Jha Anil Kumar, Ojha Chandra P, Krishnan Anand M, Paul Timir K
Internal Medicine, Lowell General Hospital, Lowell, MA 01852, United States.
Department of Medicine, Texas Tech University Health Sciences Center, El Paso, TX 79905, United States.
World J Cardiol. 2022 Sep 26;14(9):473-482. doi: 10.4330/wjc.v14.i9.473.
There are rising numbers of patients who have heart failure with preserved ejection fraction (HFpEF). Poorly understood pathophysiology of heart failure with preserved and reduced ejection fraction and due to a sparsity of studies, the management of HFpEF is challenging.
To determine the hospital readmission rate within 30 d of acute or acute on chronic heart failure with preserved ejection fraction and its effect on mortality and burden on health care in the United States.
We performed a retrospective study using the Agency for Health-care Research and Quality Health-care Cost and Utilization Project, Nationwide Readmissions Database for the year 2017. We collected data on hospital readmissions of 60514 adults hospitalized for acute or acute on chronic HFpEF. The primary outcome was the rate of all-cause readmission within 30 d of discharge. Secondary outcomes were cause of readmission, mortality rate in readmitted and index patients, length of stay, total hospitalization costs and charges. Independent risk factors for readmission were identified using Cox regression analysis.
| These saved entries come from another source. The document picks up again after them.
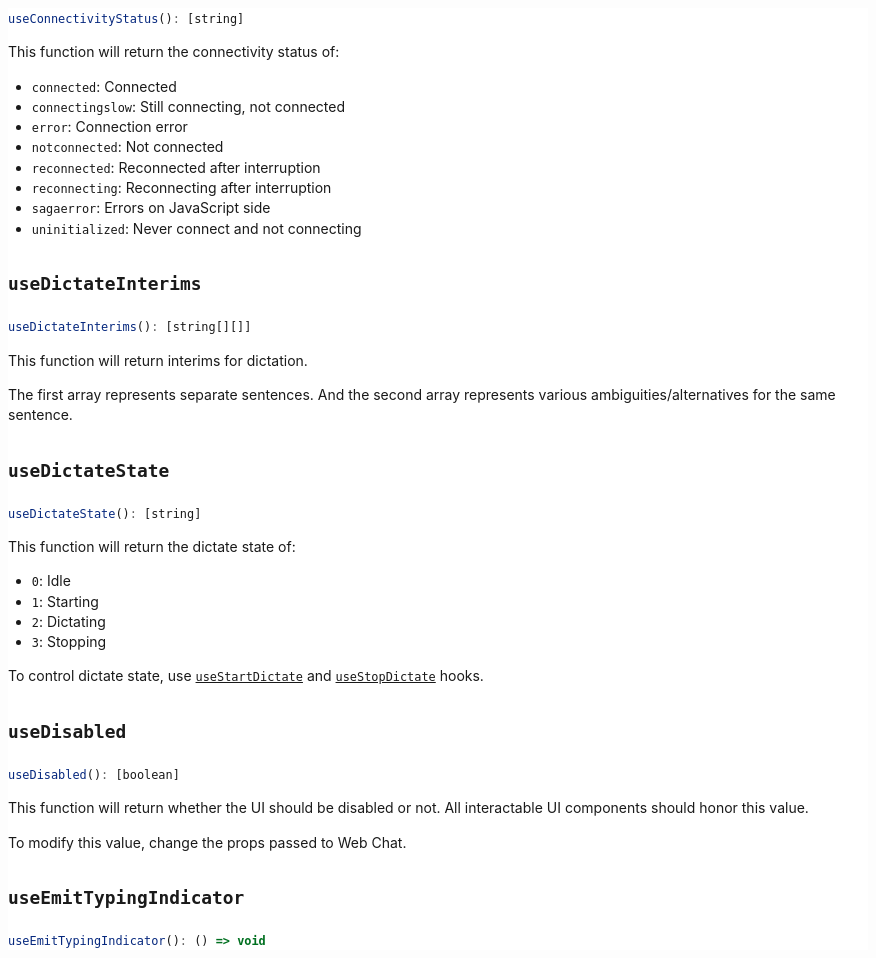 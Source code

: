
```js
useConnectivityStatus(): [string]
```

This function will return the connectivity status of:

-  `connected`: Connected
-  `connectingslow`: Still connecting, not connected
-  `error`: Connection error
-  `notconnected`: Not connected
-  `reconnected`: Reconnected after interruption
-  `reconnecting`: Reconnecting after interruption
-  `sagaerror`: Errors on JavaScript side
-  `uninitialized`: Never connect and not connecting

## `useDictateInterims`

```js
useDictateInterims(): [string[][]]
```

This function will return interims for dictation.

The first array represents separate sentences. And the second array represents various ambiguities/alternatives for the same sentence.

## `useDictateState`

```js
useDictateState(): [string]
```

This function will return the dictate state of:

-  `0`: Idle
-  `1`: Starting
-  `2`: Dictating
-  `3`: Stopping

To control dictate state, use [`useStartDictate`](#usestartdictate) and [`useStopDictate`](#usestopdictate) hooks.

## `useDisabled`

```js
useDisabled(): [boolean]
```

This function will return whether the UI should be disabled or not. All interactable UI components should honor this value.

To modify this value, change the props passed to Web Chat.

## `useEmitTypingIndicator`

```js
useEmitTypingIndicator(): () => void
```


  [id: string]: number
The thirty day readmission rate was 21%. Approximately 9.17% of readmissions were in the setting of acute on chronic diastolic heart failure. Hypertensive chronic kidney disease with heart failure (1245; 9.7%) was the most common readmission diagnosis. Readmitted patients had higher in-hospital mortality (7.9% 2.9%, = 0.000). Our study showed that Medicaid insurance, higher Charlson co-morbidity score, patient admitted to a teaching hospital and longer hospital stay were significant variables associated with higher readmission rates. Lower readmission rate was found in residents of small metropolitan or micropolitan areas, older age, female gender, and private insurance or no insurance were associated with lower risk of readmission.
We found that patients hospitalized for acute or acute on chronic HFpEF, the thirty day readmission rate was 21%. Readmission cases had a higher mortality rate and increased healthcare resource utilization. The most common cause of readmission was cardio-renal syndrome.
射血分数保留的心力衰竭(HFpEF)患者数量不断增加。射血分数保留和降低的心力衰竭的病理生理学尚不清楚,且由于研究较少,HFpEF的管理具有挑战性。
确定美国射血分数保留的急性或慢性心力衰竭急性发作后30天内的医院再入院率及其对死亡率和医疗负担的影响。
我们使用医疗保健研究与质量局的医疗保健成本和利用项目、2017年全国再入院数据库进行了一项回顾性研究。我们收集了60514名因急性或慢性HFpEF住院的成年人的医院再入院数据。主要结局是出院后30天内全因再入院率。次要结局是再入院原因、再入院患者和索引患者的死亡率、住院时间、总住院费用和收费。使用Cox回归分析确定再入院的独立危险因素。
30天再入院率为21%。约9.17%的再入院发生在慢性舒张性心力衰竭急性发作的情况下。高血压合并慢性肾病伴心力衰竭(1245例;9.7%)是最常见的再入院诊断。再入院患者的院内死亡率更高(7.9%对2.9%,P = 0.000)。我们的研究表明,医疗补助保险、较高的查尔森合并症评分、入住教学医院的患者以及较长的住院时间是与较高再入院率相关的显著变量。在小都市或微型都市地区的居民中发现再入院率较低,年龄较大、女性以及私人保险或无保险与较低的再入院风险相关。
我们发现,因急性或慢性HFpEF住院的患者,30天再入院率为21%。再入院病例的死亡率更高,医疗资源利用率增加。再入院的最常见原因是心肾综合征。